Location: University of Kent, United Kingdom.
Purpose of the conference:
Propaganda has always been integral to the post-1949 Chinese state. Following the success of the Revolution, the Communist Party of China rapidly took control of all forms of media with the aim of utilising them to further its ambition of creating a new society. The aim of this conference is to investigate both the rationale and implementation of the various forms of propaganda in the Chinese state. We are keen to explore the historical development of propaganda within the People’s Republic. To this end we wish to investigate the way in which media and institutions were used to further ideological objectives and convince the populous of the benefits of the new society that the Party were determined to construct. We are particularly keen to encourage a multidisciplinary approach. Therefore, we would welcome a diversity of perspectives from different areas of historical research that share a link with the development of propaganda; for example, art history, photography or film studies.
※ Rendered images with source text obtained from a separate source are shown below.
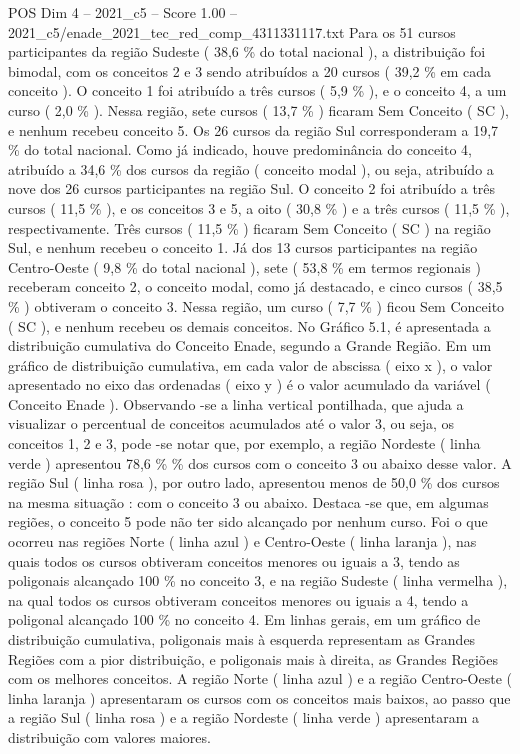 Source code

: \begin{textsample}{POS Dim 4 – 2021\_c5 – Score 1.00 – 2021\_c5/enade\_2021\_tec\_red\_comp\_4311331117.txt}
Para os 51 cursos participantes da região Sudeste ( 38,6 \% do total nacional ), a distribuição foi bimodal, com os conceitos 2 e 3 sendo atribuídos a 20 cursos ( 39,2 \% em cada conceito ).
O conceito 1 foi atribuído a três cursos ( 5,9 \% ), e o conceito 4, a um curso ( 2,0 \% ).
Nessa região, sete cursos ( 13,7 \% ) ficaram Sem Conceito ( SC ), e nenhum recebeu conceito 5.
Os 26 cursos da região Sul corresponderam a 19,7 \% do total nacional.
Como já indicado, houve predominância do conceito 4, atribuído a 34,6 \% dos cursos da região ( conceito modal ), ou seja, atribuído a nove dos 26 cursos participantes na região Sul.
O conceito 2 foi atribuído a três cursos ( 11,5 \% ), e os conceitos 3 e 5, a oito ( 30,8 \% ) e a três cursos ( 11,5 \% ), respectivamente.
Três cursos ( 11,5 \% ) ficaram Sem Conceito ( SC ) na região Sul, e nenhum recebeu o conceito 1.
Já dos 13 cursos participantes na região Centro-Oeste ( 9,8 \% do total nacional ), sete ( 53,8 \% em termos regionais ) receberam conceito 2, o conceito modal, como já destacado, e cinco cursos ( 38,5 \% ) obtiveram o conceito 3.
Nessa região, um curso ( 7,7 \% ) ficou Sem Conceito ( SC ), e nenhum recebeu os demais conceitos.
No Gráfico 5.1, é apresentada a distribuição cumulativa do Conceito Enade, segundo a Grande Região.
Em um gráfico de distribuição cumulativa, em cada valor de abscissa ( eixo x ), o valor apresentado no eixo das ordenadas ( eixo y ) é o valor acumulado da variável ( Conceito Enade ).
Observando -se a linha vertical pontilhada, que ajuda a visualizar o percentual de conceitos acumulados até o valor 3, ou seja, os conceitos 1, 2 e 3, pode -se notar que, por exemplo, a região Nordeste ( linha verde ) apresentou 78,6 \% \% dos cursos com o conceito 3 ou abaixo desse valor.
A região Sul ( linha rosa ), por outro lado, apresentou menos de 50,0 \% dos cursos na mesma situação : com o conceito 3 ou abaixo.
Destaca -se que, em algumas regiões, o conceito 5 pode não ter sido alcançado por nenhum curso.
Foi o que ocorreu nas regiões Norte ( linha azul ) e Centro-Oeste ( linha laranja ), nas quais todos os cursos obtiveram conceitos menores ou iguais a 3, tendo as poligonais alcançado 100 \% no conceito 3, e na região Sudeste ( linha vermelha ), na qual todos os cursos obtiveram conceitos menores ou iguais a 4, tendo a poligonal alcançado 100 \% no conceito 4.
Em linhas gerais, em um gráfico de distribuição cumulativa, poligonais mais à esquerda representam as Grandes Regiões com a pior distribuição, e poligonais mais à direita, as Grandes Regiões com os melhores conceitos.
A região Norte ( linha azul ) e a região Centro-Oeste ( linha laranja ) apresentaram os cursos com os conceitos mais baixos, ao passo que a região Sul ( linha rosa ) e a região Nordeste ( linha verde ) apresentaram a distribuição com valores maiores.

\end{textsample}
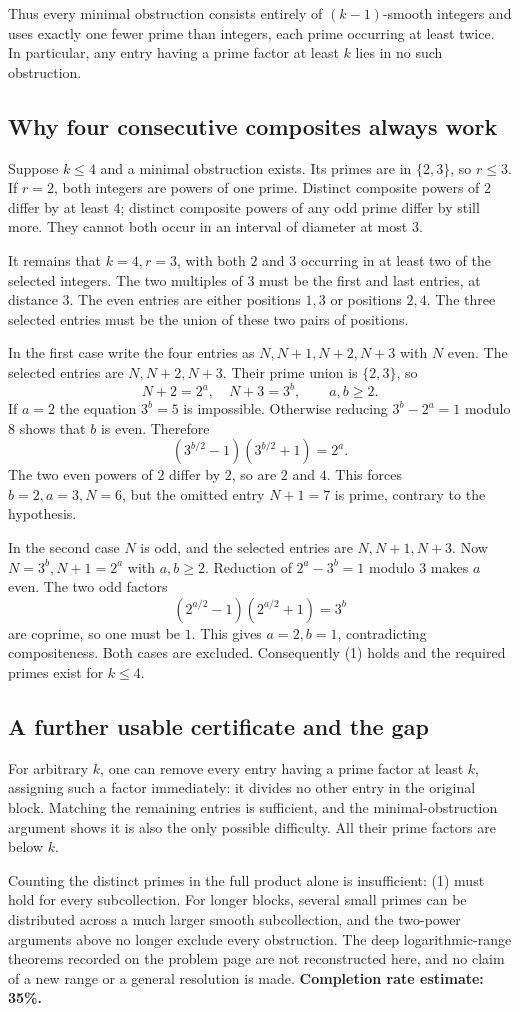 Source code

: Thus every minimal obstruction consists entirely of $(k-1)$-smooth integers and uses exactly one fewer prime than integers, each prime occurring at least twice. In particular, any entry having a prime factor at least $k$ lies in no such obstruction.

\subsection*{Why four consecutive composites always work}
Suppose $k\le4$ and a minimal obstruction exists. Its primes are in $\{2,3\}$, so $r\le3$. If $r=2$, both integers are powers of one prime. Distinct composite powers of $2$ differ by at least $4$; distinct composite powers of any odd prime differ by still more. They cannot both occur in an interval of diameter at most $3$.

It remains that $k=4,r=3$, with both $2$ and $3$ occurring in at least two of the selected integers. The two multiples of $3$ must be the first and last entries, at distance $3$. The even entries are either positions $1,3$ or positions $2,4$. The three selected entries must be the union of these two pairs of positions.

In the first case write the four entries as $N,N+1,N+2,N+3$ with $N$ even. The selected entries are $N,N+2,N+3$. Their prime union is $\{2,3\}$, so
\[
 N+2=2^a,\quad N+3=3^b,\qquad a,b\ge2.
\]
If $a=2$ the equation $3^b=5$ is impossible. Otherwise reducing $3^b-2^a=1$ modulo $8$ shows that $b$ is even. Therefore
\[
 (3^{b/2}-1)(3^{b/2}+1)=2^a.
\]
The two even powers of $2$ differ by $2$, so are $2$ and $4$. This forces $b=2,a=3,N=6$, but the omitted entry $N+1=7$ is prime, contrary to the hypothesis.

In the second case $N$ is odd, and the selected entries are $N,N+1,N+3$. Now $N=3^b,N+1=2^a$ with $a,b\ge2$. Reduction of $2^a-3^b=1$ modulo $3$ makes $a$ even. The two odd factors
\[
 (2^{a/2}-1)(2^{a/2}+1)=3^b
\]
are coprime, so one must be $1$. This gives $a=2,b=1$, contradicting compositeness. Both cases are excluded. Consequently (1) holds and the required primes exist for $k\le4$.

\subsection*{A further usable certificate and the gap}
For arbitrary $k$, one can remove every entry having a prime factor at least $k$, assigning such a factor immediately: it divides no other entry in the original block. Matching the remaining entries is sufficient, and the minimal-obstruction argument shows it is also the only possible difficulty. All their prime factors are below $k$.

Counting the distinct primes in the full product alone is insufficient: (1) must hold for every subcollection. For longer blocks, several small primes can be distributed across a much larger smooth subcollection, and the two-power arguments above no longer exclude every obstruction. The deep logarithmic-range theorems recorded on the problem page are not reconstructed here, and no claim of a new range or a general resolution is made.
\textbf{Completion rate estimate: 35\%.}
Consequently, topics may include, but are not limited, to the following:
- The influence of pre-1949 Chinese society on the development of Communist propaganda.
- The development of propaganda systems and institutions within the state following the founding of the People’s Republic in 1949.
- Media representations of the early stages of the Mao era, 1949-1965.
- Media representations of the later stages of the Mao era, 1965-1976.
- The nature of propaganda and its ability to articulate the requirements of the state to its citizenry.
- Theories of nationalism and social development and their translation into propaganda.
- International responses to Chinese communist propaganda.
- Post-Mao era developments in propaganda.
Keynote speakers include Professor Chris Berry, specialist in Chinese cinema and Yang Pei Ming, curator of the Shanghai Propaganda Poster Art Centre.
Doctoral students as well as established scholars are invited to submit an abstract of a maximum 300 words as well as a short CV by the 29th of February 2016. Papers are expected to be maximum 20 minutes in length.